I know it’s my fault, because I almost exclusively watch only horror and Science Fiction, but I’m really starting to get fatigued — no wait a minute — furious wasting my time on lazy films.

I’ve just started watching a very atmospheric horror film about a lighthouse in New England. Three minutes into the film and a bird has already smashed into the window; ten minutes into the film and three more birds have done it. Could somebody please explain to me what is meant to be so scary about a bird flying into a window? Apart from the fact that it so rarely happens, it’s a living wild animal… How can that be scary in any way? How can a living animal have any loyalty, or influence from a supernatural or evil, unnatural agency?

Dropping keys when you’re running from a werewolf, or some other big bad; not being able to find your keys; falling down for no reason; not being able to start the car; nobody answering the front door, even though they’re in; somebody wearing headphones and not hearing a cry for help…it goes on and on and on.

These things might work a few times, but it seems to me that nowadays every horror film features one (or all!) of these.

And that brings me onto jump scares.

Although I’m not a particular fan of jump scares as they rarely have anything to do with narrative or character — if the jump scare is germane to the McGubbins rather than just some cat jumping out, or a tin falling off the shelf etc, I have had enough. Over the past couple of years I’ve started watching English language films with the subtitles on just so I can keep the sound down because I’m so sick of hearing ‘mumble mumble mumble’ and then a crash of some kind of jump scare nearly giving me a heart attack.

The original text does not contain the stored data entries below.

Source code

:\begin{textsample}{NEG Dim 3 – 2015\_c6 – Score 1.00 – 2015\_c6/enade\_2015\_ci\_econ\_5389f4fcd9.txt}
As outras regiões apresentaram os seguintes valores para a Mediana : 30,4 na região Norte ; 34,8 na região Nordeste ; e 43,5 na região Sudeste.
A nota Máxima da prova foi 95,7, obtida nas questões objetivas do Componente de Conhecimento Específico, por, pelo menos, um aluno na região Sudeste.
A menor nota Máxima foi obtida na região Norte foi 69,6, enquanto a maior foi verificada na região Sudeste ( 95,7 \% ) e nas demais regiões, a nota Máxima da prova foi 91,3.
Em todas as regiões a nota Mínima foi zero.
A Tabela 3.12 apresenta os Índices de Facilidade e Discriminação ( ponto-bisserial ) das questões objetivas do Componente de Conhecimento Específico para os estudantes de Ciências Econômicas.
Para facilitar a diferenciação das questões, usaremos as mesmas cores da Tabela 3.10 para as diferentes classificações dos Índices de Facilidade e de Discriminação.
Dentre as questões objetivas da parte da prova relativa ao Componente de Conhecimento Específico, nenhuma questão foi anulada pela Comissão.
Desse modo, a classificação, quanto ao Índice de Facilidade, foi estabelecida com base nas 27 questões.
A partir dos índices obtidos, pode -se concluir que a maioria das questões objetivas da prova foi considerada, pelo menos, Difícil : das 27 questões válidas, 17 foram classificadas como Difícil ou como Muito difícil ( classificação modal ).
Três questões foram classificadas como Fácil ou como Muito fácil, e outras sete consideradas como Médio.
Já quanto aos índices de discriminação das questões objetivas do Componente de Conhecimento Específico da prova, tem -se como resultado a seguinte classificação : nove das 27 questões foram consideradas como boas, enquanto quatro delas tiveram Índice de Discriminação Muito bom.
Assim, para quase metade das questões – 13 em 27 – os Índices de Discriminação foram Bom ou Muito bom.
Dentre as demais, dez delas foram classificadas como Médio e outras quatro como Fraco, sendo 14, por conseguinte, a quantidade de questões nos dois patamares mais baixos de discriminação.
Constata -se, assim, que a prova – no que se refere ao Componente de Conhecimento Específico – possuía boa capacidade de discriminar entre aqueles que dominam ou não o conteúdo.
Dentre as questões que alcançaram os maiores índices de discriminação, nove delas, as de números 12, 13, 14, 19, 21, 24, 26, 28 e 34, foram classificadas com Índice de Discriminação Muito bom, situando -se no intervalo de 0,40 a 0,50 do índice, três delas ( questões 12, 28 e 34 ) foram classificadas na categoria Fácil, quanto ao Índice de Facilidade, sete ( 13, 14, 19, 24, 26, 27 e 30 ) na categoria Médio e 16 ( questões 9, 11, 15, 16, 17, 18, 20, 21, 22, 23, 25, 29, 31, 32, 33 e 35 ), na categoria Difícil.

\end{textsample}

Then there is the trope of father, struggling, after the death of his wife, or the divorce, and having to look after (usually) a small girl.

One thing that I very rarely have any problems with are independent or foreign language horrors. Even the cheapest found footage ones seem to have an edge over the Hollywood drivel that we are fed these days.

I recently went to the cinema to see the adaptation of Stephen kings, The Boogeyman.

I was excited because it featured David Dastmalchian and I expected his character to be the protagonist. The opening 5 minutes are so dark, and promise an original direction that within 10 or 15 minutes is discarded, and the whole thing goes off in the direction of every single other horror film, featuring some supernatural entity in the house.

I think the main cause of this is the evolution of the action horror, as opposed to the slow build horrors of yesteryear. It seems to me that horror films, especially the ones from Hollywood, now have to have some kind of action element, following something like Jurassic Park, or alien than an actual horror. Robert Wise’s 1963 The Haunting, is a great slow burn.

Having said all that, I wanted to reiterate that I really have enjoyed some fantastic horrors over the last 10 years, but they have been (more often than not) Spanish language. One of the most scary horror’s I’ve seen in a long time, certainly since Session 9, is an Argentinian film called Aterados, which is translated to ‘Terrified’ in which it’s not a house that is haunted, but every one on the street. There are two jump scares that spring to mind in that film, but they are pertinent to the story.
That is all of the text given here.